United Kingdom/USA, 1987. Natant, Stanley Kubrick Productions, Warner Bros.. Screenplay by Stanley Kubrick, Michael Herr, Gustav Hasford, based on the novel The Short Timers by Gustav Hasford. Cinematography by Douglas Milsome. Produced by Stanley Kubrick. Music by Vivian Kubrick. Production Design by Anton Furst. Costume Design by Keith Denny. Film Editing by Martin Hunter. Academy Awards 1987. Boston Film Critics Awards 1987. Golden Globe Awards 1987. National Board of Review Awards 1987.

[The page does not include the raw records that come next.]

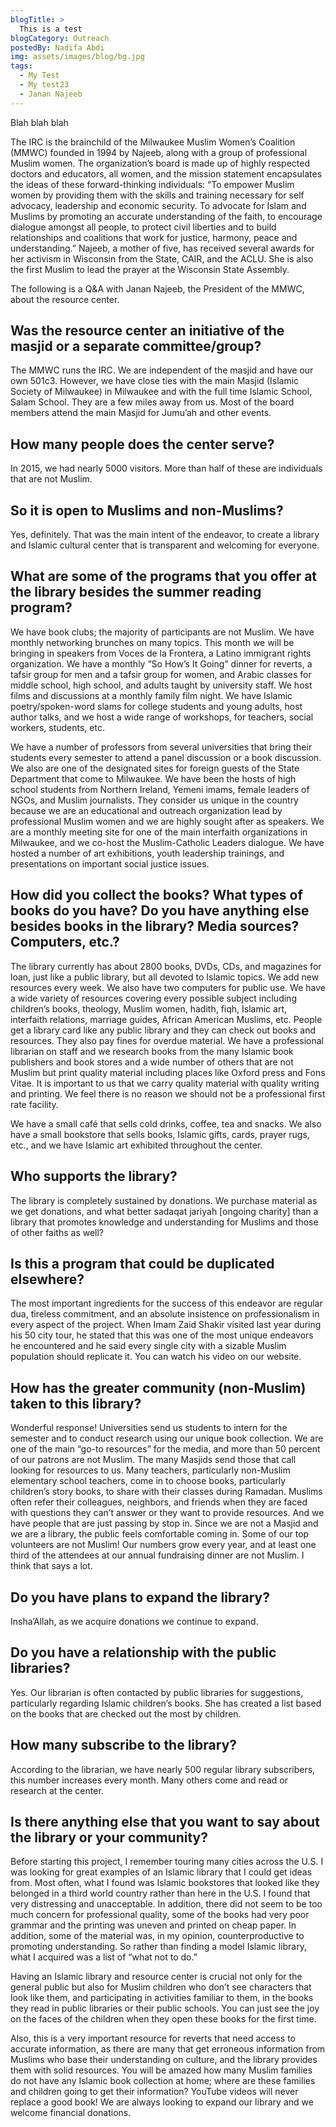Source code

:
 ```yaml
---
blogTitle: >
  This is a test
blogCategory: Outreach
postedBy: Nadifa Abdi
img: assets/images/blog/bg.jpg
tags:
  - My Test
  - My test23
  - Janan Najeeb
---
```

Blah blah blah
<!--more-->

The IRC is the brainchild of the Milwaukee Muslim Women’s Coalition (MMWC) founded in 1994 by Najeeb, along with a group of professional Muslim women. The organization’s board is made up of highly respected doctors and educators, all women, and the mission statement encapsulates the ideas of these forward-thinking individuals: “To empower Muslim women by providing them with the skills and training necessary for self advocacy, leadership and economic security. To advocate for Islam and Muslims by promoting an accurate understanding of the faith, to encourage dialogue amongst all people, to protect civil liberties and to build relationships and coalitions that work for justice, harmony, peace and understanding.” Najeeb, a mother of five, has received several awards for her activism in Wisconsin from the State, CAIR, and the ACLU. She is also the first Muslim to lead the prayer at the Wisconsin State Assembly.

The following is a Q&A with Janan Najeeb, the President of the MMWC, about the resource center.

## Was the resource center an initiative of the masjid or a separate committee/group?
The MMWC runs the IRC. We are independent of the masjid and have our own 501c3. However, we have close ties with the main Masjid (Islamic Society of Milwaukee) in Milwaukee and with the full time Islamic School, Salam School. They are a few miles away from us. Most of the board members attend the main Masjid for Jumu’ah and other events.

## How many people does the center serve?
In 2015, we had nearly 5000 visitors. More than half of these are individuals that are not Muslim.

## So it is open to Muslims and non-Muslims?
Yes, definitely. That was the main intent of the endeavor, to create a library and Islamic cultural center that is transparent and welcoming for everyone.

## What are some of the programs that you offer at the library besides the summer reading program?
We have book clubs; the majority of participants are not Muslim. We have monthly networking brunches on many topics. This month we will be bringing in speakers from Voces de la Frontera, a Latino immigrant rights organization. We have a monthly “So How’s It Going” dinner for reverts, a tafsir group for men and a tafsir group for women, and Arabic classes for middle school, high school, and adults taught by university staff. We host films and discussions at a monthly family film night. We have Islamic poetry/spoken-word slams for college students and young adults, host author talks, and we host a wide range of workshops, for teachers, social workers, students, etc.

We have a number of professors from several universities that bring their students every semester to attend a panel discussion or a book discussion. We also are one of the designated sites for foreign guests of the State Department that come to Milwaukee. We have been the hosts of high school students from Northern Ireland, Yemeni imams, female leaders of NGOs, and Muslim journalists. They consider us unique in the country because we are an educational and outreach organization lead by professional Muslim women and we are highly sought after as speakers. We are a monthly meeting site for one of the main interfaith organizations in Milwaukee, and we co-host the Muslim-Catholic Leaders dialogue. We have hosted a number of art exhibitions, youth leadership trainings, and presentations on important social justice issues.

## How did you collect the books? What types of books do you have? Do you have anything else besides books in the library? Media sources? Computers, etc.?
The library currently has about 2800 books, DVDs, CDs, and magazines for loan, just like a public library, but all devoted to Islamic topics. We add new resources every week. We also have two computers for public use. We have a wide variety of resources covering every possible subject including children’s books, theology, Muslim women, hadith, fiqh, Islamic art, interfaith relations, marriage guides, African American Muslims, etc. People get a library card like any public library and they can check out books and resources. They also pay fines for overdue material. We have a professional librarian on staff and we research books from the many Islamic book publishers and book stores and a wide number of others that are not Muslim but print quality material including places like Oxford press and Fons Vitae. It is important to us that we carry quality material with quality writing and printing. We feel there is no reason we should not be a professional first rate facility.

We have a small café that sells cold drinks, coffee, tea and snacks. We also have a small bookstore that sells books, Islamic gifts, cards, prayer rugs, etc., and we have Islamic art exhibited throughout the center.

## Who supports the library?

The library is completely sustained by donations. We purchase material as we get donations, and what better sadaqat jariyah [ongoing charity] than a library that promotes knowledge and understanding for Muslims and those of other faiths as well?

## Is this a program that could be duplicated elsewhere?

The most important ingredients for the success of this endeavor are regular dua, tireless commitment, and an absolute insistence on professionalism in every aspect of the project. When Imam Zaid Shakir visited last year during his 50 city tour, he stated that this was one of the most unique endeavors he encountered and he said every single city with a sizable Muslim population should replicate it. You can watch his video on our website.

## How has the greater community (non-Muslim) taken to this library?

Wonderful response! Universities send us students to intern for the semester and to conduct research using our unique book collection. We are one of the main “go-to resources” for the media, and more than 50 percent of our patrons are not Muslim. The many Masjids send those that call looking for resources to us. Many teachers, particularly non-Muslim elementary school teachers, come in to choose books, particularly children’s story books, to share with their classes during Ramadan. Muslims often refer their colleagues, neighbors, and friends when they are faced with questions they can’t answer or they want to provide resources. And we have people that are just passing by stop in. Since we are not a Masjid and we are a library, the public feels comfortable coming in. Some of our top volunteers are not Muslim! Our numbers grow every year, and at least one third of the attendees at our annual fundraising dinner are not Muslim. I think that says a lot.

## Do you have plans to expand the library?

Insha’Allah, as we acquire donations we continue to expand.

## Do you have a relationship with the public libraries?

Yes. Our librarian is often contacted by public libraries for suggestions, particularly regarding Islamic children’s books. She has created a list based on the books that are checked out the most by children.

## How many subscribe to the library?

According to the librarian, we have nearly 500 regular library subscribers, this number increases every month. Many others come and read or research at the center.

## Is there anything else that you want to say about the library or your community?

Before starting this project, I remember touring many cities across the U.S. I was looking for great examples of an Islamic library that I could get ideas from. Most often, what I found was Islamic bookstores that looked like they belonged in a third world country rather than here in the U.S. I found that very distressing and unacceptable. In addition, there did not seem to be too much concern for professional quality, some of the books had very poor grammar and the printing was uneven and printed on cheap paper. In addition, some of the material was, in my opinion, counterproductive to promoting understanding. So rather than finding a model Islamic library, what I acquired was a list of “what not to do.”

Having an Islamic library and resource center is crucial not only for the general public but also for Muslim children who don’t see characters that look like them, and participating in activities familiar to them, in the books they read in public libraries or their public schools. You can just see the joy on the faces of the children when they open these books for the first time.

Also, this is a very important resource for reverts that need access to accurate information, as there are many that get erroneous information from Muslims who base their understanding on culture, and the library provides them with solid resources. You will be amazed how many Muslim families do not have any Islamic book collection at home; where are these families and children going to get their information? YouTube videos will never replace a good book! We are always looking to expand our library and we welcome financial donations.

Probably the best fictional documentation of the Vietnam war alongside Francis Ford Coppola’s much more liberal Apocalypse Now, this film is Stanley Kubrick’s first film since The Shining and one of his very best. It concerns a green draftee (Matthew Modine) who experiences the horrors of boot camp (led by a terrifyingly brilliant R. Lee Ermey) and then gets sent out into the field in Vietnam as a war journalist. Disturbing images and situations run amok throughout both halves of the film, some of the training experiences equaling the horror that the troops witness when fighting on Vietnamese soil. Modine is perfectly suited to the role of the blank, all-American hero, while Vincent D’Onofrio brings a terrifying sense of unease to his role as a fellow trainee who can’t handle Ermey’s sadistic techniques for very long. Brilliantly adapted from Michael Herr’s novel The Short-Timers, this is an important film about the dehumanization of war that should be witnessed by all.